▸ What you will do
Copy out all the lines of the data that hold the word "over".

[Items listed in a dataset]
┌──

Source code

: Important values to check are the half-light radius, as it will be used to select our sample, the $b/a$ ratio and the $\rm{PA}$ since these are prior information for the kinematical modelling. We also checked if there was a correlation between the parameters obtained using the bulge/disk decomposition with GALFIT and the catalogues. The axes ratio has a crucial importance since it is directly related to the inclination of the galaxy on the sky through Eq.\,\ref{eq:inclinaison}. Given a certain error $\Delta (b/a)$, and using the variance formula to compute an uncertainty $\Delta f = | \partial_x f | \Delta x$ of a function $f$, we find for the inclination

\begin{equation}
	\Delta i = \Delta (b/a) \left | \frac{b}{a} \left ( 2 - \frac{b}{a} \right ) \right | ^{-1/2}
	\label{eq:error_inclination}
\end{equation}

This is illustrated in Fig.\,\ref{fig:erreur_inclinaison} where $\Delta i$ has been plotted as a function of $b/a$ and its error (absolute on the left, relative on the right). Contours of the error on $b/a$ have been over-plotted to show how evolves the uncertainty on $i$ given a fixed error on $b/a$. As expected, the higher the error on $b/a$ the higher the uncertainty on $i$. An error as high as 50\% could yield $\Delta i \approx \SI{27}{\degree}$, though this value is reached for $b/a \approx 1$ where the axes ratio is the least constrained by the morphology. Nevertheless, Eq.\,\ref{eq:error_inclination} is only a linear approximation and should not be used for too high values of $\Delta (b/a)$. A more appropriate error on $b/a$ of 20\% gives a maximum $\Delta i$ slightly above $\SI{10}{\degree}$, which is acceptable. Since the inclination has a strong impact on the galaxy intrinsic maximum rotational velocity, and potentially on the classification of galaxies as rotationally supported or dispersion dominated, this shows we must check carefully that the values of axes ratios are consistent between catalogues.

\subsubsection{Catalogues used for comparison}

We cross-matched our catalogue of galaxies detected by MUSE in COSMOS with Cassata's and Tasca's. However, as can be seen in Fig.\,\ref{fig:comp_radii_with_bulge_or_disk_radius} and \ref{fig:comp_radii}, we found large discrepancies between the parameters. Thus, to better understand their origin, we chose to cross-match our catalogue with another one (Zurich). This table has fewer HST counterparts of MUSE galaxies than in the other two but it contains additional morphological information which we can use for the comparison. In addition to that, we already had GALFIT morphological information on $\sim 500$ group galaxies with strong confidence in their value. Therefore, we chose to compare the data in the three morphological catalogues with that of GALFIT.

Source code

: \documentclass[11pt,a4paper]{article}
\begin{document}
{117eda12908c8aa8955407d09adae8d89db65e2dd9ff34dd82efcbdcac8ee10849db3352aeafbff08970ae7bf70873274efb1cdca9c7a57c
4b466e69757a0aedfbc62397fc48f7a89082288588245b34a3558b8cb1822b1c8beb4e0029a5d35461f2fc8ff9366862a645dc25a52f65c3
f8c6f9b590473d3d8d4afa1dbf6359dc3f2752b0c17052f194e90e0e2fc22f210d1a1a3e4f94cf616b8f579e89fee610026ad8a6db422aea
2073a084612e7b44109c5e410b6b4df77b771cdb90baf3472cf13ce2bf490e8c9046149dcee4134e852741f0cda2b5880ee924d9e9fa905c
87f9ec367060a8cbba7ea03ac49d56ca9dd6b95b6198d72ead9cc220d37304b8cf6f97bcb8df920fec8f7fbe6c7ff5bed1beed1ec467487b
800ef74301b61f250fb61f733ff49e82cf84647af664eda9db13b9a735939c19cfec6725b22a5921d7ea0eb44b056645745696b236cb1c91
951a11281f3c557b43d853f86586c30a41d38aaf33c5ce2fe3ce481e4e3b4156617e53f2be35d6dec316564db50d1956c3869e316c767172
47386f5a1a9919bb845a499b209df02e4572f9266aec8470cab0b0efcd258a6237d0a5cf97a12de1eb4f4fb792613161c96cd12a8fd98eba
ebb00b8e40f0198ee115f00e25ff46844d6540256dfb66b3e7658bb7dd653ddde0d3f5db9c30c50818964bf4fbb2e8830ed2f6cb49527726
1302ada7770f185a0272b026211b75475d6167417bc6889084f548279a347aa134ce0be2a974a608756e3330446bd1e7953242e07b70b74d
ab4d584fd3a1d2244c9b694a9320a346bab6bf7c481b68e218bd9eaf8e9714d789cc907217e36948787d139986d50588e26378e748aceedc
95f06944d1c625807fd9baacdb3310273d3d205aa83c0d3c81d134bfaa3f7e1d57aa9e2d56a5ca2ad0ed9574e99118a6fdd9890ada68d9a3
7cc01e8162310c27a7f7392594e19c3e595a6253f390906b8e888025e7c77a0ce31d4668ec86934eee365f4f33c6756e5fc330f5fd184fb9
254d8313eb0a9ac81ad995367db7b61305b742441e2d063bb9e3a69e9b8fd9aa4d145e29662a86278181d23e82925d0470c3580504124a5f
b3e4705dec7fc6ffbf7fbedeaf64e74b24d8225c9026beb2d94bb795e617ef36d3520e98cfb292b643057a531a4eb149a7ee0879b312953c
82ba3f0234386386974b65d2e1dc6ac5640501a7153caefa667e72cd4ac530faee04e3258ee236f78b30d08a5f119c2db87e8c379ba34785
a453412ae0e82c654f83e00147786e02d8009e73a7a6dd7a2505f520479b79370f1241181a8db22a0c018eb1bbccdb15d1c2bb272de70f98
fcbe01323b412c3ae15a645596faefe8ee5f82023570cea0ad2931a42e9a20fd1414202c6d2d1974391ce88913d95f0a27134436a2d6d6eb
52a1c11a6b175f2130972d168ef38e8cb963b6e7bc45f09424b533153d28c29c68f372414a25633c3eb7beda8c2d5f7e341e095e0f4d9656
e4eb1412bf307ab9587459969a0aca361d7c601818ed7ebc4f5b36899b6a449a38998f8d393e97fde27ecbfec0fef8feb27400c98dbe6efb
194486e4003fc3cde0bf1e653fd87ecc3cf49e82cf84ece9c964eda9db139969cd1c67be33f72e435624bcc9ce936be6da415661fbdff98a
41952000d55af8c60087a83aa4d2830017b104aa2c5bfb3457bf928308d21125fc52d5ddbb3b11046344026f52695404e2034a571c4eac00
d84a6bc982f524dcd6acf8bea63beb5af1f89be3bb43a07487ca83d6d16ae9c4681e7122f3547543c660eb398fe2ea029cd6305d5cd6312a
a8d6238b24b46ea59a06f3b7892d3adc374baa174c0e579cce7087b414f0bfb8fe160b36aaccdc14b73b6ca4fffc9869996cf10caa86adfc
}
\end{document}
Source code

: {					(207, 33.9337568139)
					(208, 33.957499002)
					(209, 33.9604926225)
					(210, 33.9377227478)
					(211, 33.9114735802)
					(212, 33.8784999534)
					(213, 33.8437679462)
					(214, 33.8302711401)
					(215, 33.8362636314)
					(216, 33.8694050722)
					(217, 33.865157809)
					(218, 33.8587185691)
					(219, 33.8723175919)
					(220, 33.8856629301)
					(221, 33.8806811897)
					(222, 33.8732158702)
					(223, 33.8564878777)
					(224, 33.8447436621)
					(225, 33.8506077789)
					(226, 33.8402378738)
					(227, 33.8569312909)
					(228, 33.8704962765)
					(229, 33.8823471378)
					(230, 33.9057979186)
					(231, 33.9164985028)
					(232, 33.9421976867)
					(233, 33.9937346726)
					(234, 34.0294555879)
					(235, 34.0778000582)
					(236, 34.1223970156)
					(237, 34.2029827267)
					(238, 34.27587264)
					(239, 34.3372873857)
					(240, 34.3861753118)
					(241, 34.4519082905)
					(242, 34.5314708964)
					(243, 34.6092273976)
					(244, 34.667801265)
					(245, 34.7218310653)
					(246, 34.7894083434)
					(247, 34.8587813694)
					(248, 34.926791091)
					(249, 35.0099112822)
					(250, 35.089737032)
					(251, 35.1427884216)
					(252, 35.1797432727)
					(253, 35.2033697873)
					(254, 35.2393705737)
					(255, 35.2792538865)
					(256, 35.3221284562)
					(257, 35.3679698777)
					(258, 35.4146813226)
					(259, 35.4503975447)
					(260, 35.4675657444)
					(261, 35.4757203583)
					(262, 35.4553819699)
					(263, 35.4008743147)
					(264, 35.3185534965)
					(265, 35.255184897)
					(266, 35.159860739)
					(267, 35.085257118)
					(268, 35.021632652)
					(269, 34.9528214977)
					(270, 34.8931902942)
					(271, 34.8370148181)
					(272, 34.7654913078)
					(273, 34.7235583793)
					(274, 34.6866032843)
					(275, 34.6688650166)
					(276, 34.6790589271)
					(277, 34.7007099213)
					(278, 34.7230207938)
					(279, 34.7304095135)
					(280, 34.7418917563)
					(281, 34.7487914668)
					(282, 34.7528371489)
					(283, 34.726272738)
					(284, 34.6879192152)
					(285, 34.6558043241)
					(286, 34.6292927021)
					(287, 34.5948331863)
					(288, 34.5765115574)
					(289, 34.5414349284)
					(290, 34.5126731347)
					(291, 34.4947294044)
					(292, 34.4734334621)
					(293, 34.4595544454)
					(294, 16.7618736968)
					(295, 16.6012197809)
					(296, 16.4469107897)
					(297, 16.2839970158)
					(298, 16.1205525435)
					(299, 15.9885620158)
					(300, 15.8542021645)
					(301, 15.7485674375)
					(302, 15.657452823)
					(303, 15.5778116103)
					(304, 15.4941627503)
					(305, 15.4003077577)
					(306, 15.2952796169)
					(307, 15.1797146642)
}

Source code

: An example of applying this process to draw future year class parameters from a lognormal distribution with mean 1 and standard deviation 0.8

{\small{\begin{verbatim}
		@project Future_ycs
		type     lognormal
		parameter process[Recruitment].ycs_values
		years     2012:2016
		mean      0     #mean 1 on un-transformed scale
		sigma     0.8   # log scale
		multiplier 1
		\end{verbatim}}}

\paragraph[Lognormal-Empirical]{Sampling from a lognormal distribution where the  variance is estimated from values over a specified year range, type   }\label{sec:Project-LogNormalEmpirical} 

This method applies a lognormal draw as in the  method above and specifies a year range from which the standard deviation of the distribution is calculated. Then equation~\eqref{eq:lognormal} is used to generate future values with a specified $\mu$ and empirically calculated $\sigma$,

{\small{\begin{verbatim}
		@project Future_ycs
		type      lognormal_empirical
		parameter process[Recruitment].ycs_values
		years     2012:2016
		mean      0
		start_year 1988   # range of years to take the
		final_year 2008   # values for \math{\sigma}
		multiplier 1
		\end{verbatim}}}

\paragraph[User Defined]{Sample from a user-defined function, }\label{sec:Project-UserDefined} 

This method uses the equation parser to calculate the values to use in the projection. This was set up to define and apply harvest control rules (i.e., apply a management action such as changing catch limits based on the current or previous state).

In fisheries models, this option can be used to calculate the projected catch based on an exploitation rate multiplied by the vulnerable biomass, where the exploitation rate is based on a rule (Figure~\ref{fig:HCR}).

└──

▸ Expected answer
This is illustrated in Fig.\,\ref{fig:erreur_inclinaison} where $\Delta i$ has been plotted as a function of $b/a$ and its error (absolute on the left, relative on the right). Contours of the error on $b/a$ have been over-plotted to show how evolves the uncertainty on $i$ given a fixed error on $b/a$. As expected, the higher the error on $b/a$ the higher the uncertainty on $i$. An error as high as 50\% could yield $\Delta i \approx \SI{27}{\degree}$, though this value is reached for $b/a \approx 1$ where the axes ratio is the least constrained by the morphology. Nevertheless, Eq.\,\ref{eq:error_inclination} is only a linear approximation and should not be used for too high values of $\Delta (b/a)$. A more appropriate error on $b/a$ of 20\% gives a maximum $\Delta i$ slightly above $\SI{10}{\degree}$, which is acceptable. Since the inclination has a strong impact on the galaxy intrinsic maximum rotational velocity, and potentially on the classification of galaxies as rotationally supported or dispersion dominated, this shows we must check carefully that the values of axes ratios are consistent between catalogues.
\paragraph[Lognormal-Empirical]{Sampling from a lognormal distribution where the  variance is estimated from values over a specified year range, type   }\label{sec:Project-LogNormalEmpirical} 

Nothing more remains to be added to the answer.